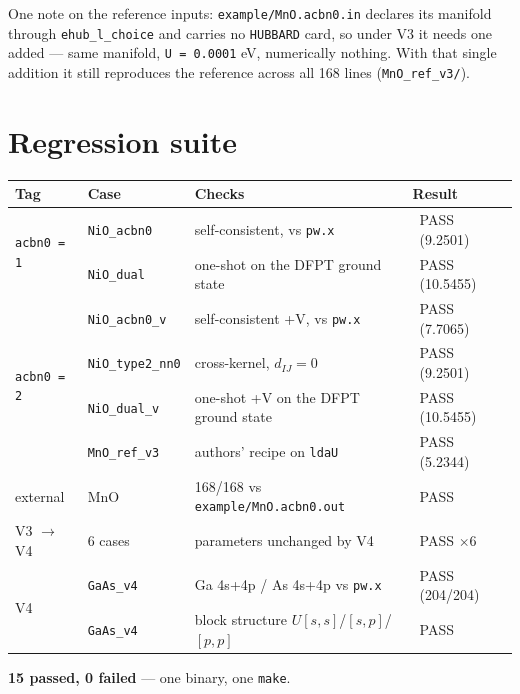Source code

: \documentclass[11pt,a4paper]{article}
\newcommand{\C}[1]{\texttt{\small #1}}
\newcommand{\good}{\textcolor{accent}{\textbf{\checkmark}}}
\begin{document}
\smallskip
\noindent
One note on the reference inputs: \C{example/MnO.acbn0.in} declares its manifold
through \C{ehub_l_choice} and carries no \C{HUBBARD} card, so under V3 it needs
one added --- same manifold, \C{U = 0.0001} eV, numerically nothing. With that
single addition it still reproduces the reference across all 168 lines
(\C{MnO_ref_v3/}).

\section{Regression suite}

\begin{center}\small
\begin{tabular}{llll}
\toprule
Tag & Case & Checks & Result \\
\midrule
\multirow{2}{*}{\C{acbn0 = 1}}
 & \C{NiO_acbn0}     & self-consistent, vs \C{pw.x} & \good\ PASS \ (9.2501) \\
 & \C{NiO_dual}      & one-shot on the DFPT ground state & \good\ PASS \ (10.5455) \\
\midrule
\multirow{4}{*}{\C{acbn0 = 2}}
 & \C{NiO_acbn0_v}   & self-consistent +V, vs \C{pw.x} & \good\ PASS \ (7.7065) \\
 & \C{NiO_type2_nn0} & cross-kernel, $d_{IJ}=0$ & \good\ PASS \ (9.2501) \\
 & \C{NiO_dual_v}    & one-shot +V on the DFPT ground state & \good\ PASS \ (10.5455) \\
 & \C{MnO_ref_v3}    & authors' recipe on \C{ldaU} & \good\ PASS \ (5.2344) \\
\midrule
external & MnO & 168/168 vs \C{example/MnO.acbn0.out} & \good\ PASS \\
\midrule
V3 $\to$ V4 & 6 cases & parameters unchanged by V4 & \good\ PASS $\times 6$ \\
\midrule
\multirow{2}{*}{V4}
 & \C{GaAs_v4} & Ga 4s+4p / As 4s+4p vs \C{pw.x} & \good\ PASS \ (204/204) \\
 & \C{GaAs_v4} & block structure $U[s,s]$/$[s,p]$/$[p,p]$ & \good\ PASS \\
\bottomrule
\end{tabular}
\end{center}

\begin{center}
\textbf{\textcolor{accent}{15 passed, 0 failed}} \quad --- one binary, one \C{make}.
\end{center}
\end{document}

TASK DESCRIPTION | Pictures aside, every entry above must be repeated exactly.

TASK RESULT |
Source code

: \documentclass[11pt,a4paper]{article}
\newcommand{\C}[1]{\texttt{\small #1}}
\newcommand{\good}{\textcolor{accent}{\textbf{\checkmark}}}
\begin{document}
\smallskip
\noindent
One note on the reference inputs: \C{example/MnO.acbn0.in} declares its manifold
through \C{ehub_l_choice} and carries no \C{HUBBARD} card, so under V3 it needs
one added --- same manifold, \C{U = 0.0001} eV, numerically nothing. With that
single addition it still reproduces the reference across all 168 lines
(\C{MnO_ref_v3/}).

\section{Regression suite}

\begin{center}\small
\begin{tabular}{llll}
\toprule
Tag & Case & Checks & Result \\
\midrule
\multirow{2}{*}{\C{acbn0 = 1}}
 & \C{NiO_acbn0}     & self-consistent, vs \C{pw.x} & \good\ PASS \ (9.2501) \\
 & \C{NiO_dual}      & one-shot on the DFPT ground state & \good\ PASS \ (10.5455) \\
\midrule
\multirow{4}{*}{\C{acbn0 = 2}}
 & \C{NiO_acbn0_v}   & self-consistent +V, vs \C{pw.x} & \good\ PASS \ (7.7065) \\
 & \C{NiO_type2_nn0} & cross-kernel, $d_{IJ}=0$ & \good\ PASS \ (9.2501) \\
 & \C{NiO_dual_v}    & one-shot +V on the DFPT ground state & \good\ PASS \ (10.5455) \\
 & \C{MnO_ref_v3}    & authors' recipe on \C{ldaU} & \good\ PASS \ (5.2344) \\
\midrule
external & MnO & 168/168 vs \C{example/MnO.acbn0.out} & \good\ PASS \\
\midrule
V3 $\to$ V4 & 6 cases & parameters unchanged by V4 & \good\ PASS $\times 6$ \\
\midrule
\multirow{2}{*}{V4}
 & \C{GaAs_v4} & Ga 4s+4p / As 4s+4p vs \C{pw.x} & \good\ PASS \ (204/204) \\
 & \C{GaAs_v4} & block structure $U[s,s]$/$[s,p]$/$[p,p]$ & \good\ PASS \\
\bottomrule
\end{tabular}
\end{center}

\begin{center}
\textbf{\textcolor{accent}{15 passed, 0 failed}} \quad --- one binary, one \C{make}.
\end{center}
\end{document}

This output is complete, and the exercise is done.